Content:
Introduction
------------
Common
Escaped character
Character sets
Custom sets
Quantifier
Special puncts
------------
Greedy or reluctant
Backward
Assertion
------------
Other common
More prompts

 

Regex Tool:

Regex Match Tracer
2.1 - Free

Regex Match Tracer 3.0 - New release
(The new release will tell you where in your regex failed to match!)

Regular Expression Syntax

[All rights reserved: http://www.regexlab.com/en/regref.htm]

Introduction

    Regular expression is to express a characteristic in a string, and then to match another string with the characteristic. For example, pattern "ab+" means "one 'a' and at least one 'b' ", so "ab", "abb", "abbbbbbb" match the pattern.

    Regular expression is used to : (1) test a string whether it matches a pattern, such as a email address. (2) to find a substring which matches certain pattern, from a whole text. (3) to do complex replacement in a text.

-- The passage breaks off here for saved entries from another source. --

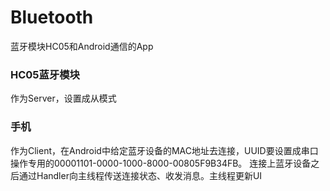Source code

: # Bluetooth
蓝牙模块HC05和Android通信的App

### HC05蓝牙模块

作为Server，设置成从模式

### 手机

作为Client，在Android中给定蓝牙设备的MAC地址去连接，UUID要设置成串口操作专用的00001101-0000-1000-8000-00805F9B34FB。 连接上蓝牙设备之后通过Handler向主线程传送连接状态、收发消息。主线程更新UI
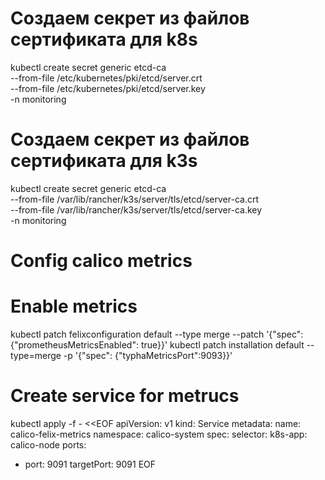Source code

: # Создаем секрет из файлов сертификата для k8s
kubectl create secret generic etcd-ca \
--from-file /etc/kubernetes/pki/etcd/server.crt \
--from-file /etc/kubernetes/pki/etcd/server.key \
-n monitoring

# Создаем секрет из файлов сертификата для k3s
kubectl create secret generic etcd-ca \
--from-file /var/lib/rancher/k3s/server/tls/etcd/server-ca.crt \
--from-file /var/lib/rancher/k3s/server/tls/etcd/server-ca.key \
-n monitoring

# Config calico metrics
# Enable metrics
kubectl patch felixconfiguration default --type merge --patch '{"spec":{"prometheusMetricsEnabled": true}}'
kubectl patch installation default --type=merge -p '{"spec": {"typhaMetricsPort":9093}}'

# Create service for metrucs
kubectl apply -f - <<EOF
apiVersion: v1
kind: Service
metadata:
  name: calico-felix-metrics
  namespace: calico-system
spec:
  selector:
    k8s-app: calico-node
  ports:
  - port: 9091
    targetPort: 9091
EOF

    It is very simple to study regular expression syntax, and the few abstract concepts can be understood easily too. Many articles does not introduce its concepts from simple ones to abstract ones step by step, so some persons may feel it is difficult to study. On the other hand, each regular expression engine's document will describe its special function, but this part of special function is not what we should study first.

    Every example in this article has a link to test page. Now let's begin!


1. Regular Expression Basic Syntax

1.1 Common Characters

    Letters, numbers, the underline, and punctuations with no special definition are "common characters". When regular expression matches a string, a common character can match the same character.

    Click to test Example1: When pattern "c" matches string "abcde", match result: success; substring matched: "c"; position: starts at 2, ends at 3.

    Click to test Example2: When pattern "bcd" matches string "abcde",match result: success; substring matched: "bcd"; position: starts at 1, ends at 4.


1.2 Simple escaped characters

    Nonprinting characters which we know:

Expression

Matches

\r, \n

Carriage return, newline character

\t

Tabs

\\

Matches "\" itself

    Some punctuations are specially defined in regular expression. To match these characters in string, add "\" in pattern. For example: ^, $ has special definition, so we need to use "\^" and "\$" to match them.

Expression

Matches

\^

Matches "^" itself

\$

Matches "$" itself

\.

Matches dot(.) itself

    These escaped characters have the same effect as "common characters": to match a certain character.

    Click to test Example1: When pattern "\$d" matches string "abc$de", match result: success; substring matched: "$d"; position: starts at 3, ends at 5.


1.3 Expression matches anyone of many characters

    Some expressions can match anyone of many characters. For example: "\d" can match any number character. Each of these expressions can match only one character at one time, though they can match any character of a certain group of characters.

Expression

Matches

\d

Any digit character, any one of 0~9

\w

Any alpha, numeric, underline, any one of A~Z,a~z,0~9,_

\s

Any one of space, tab, newline, return, or newpage character

.

'.' matches any character except the newline character(\n)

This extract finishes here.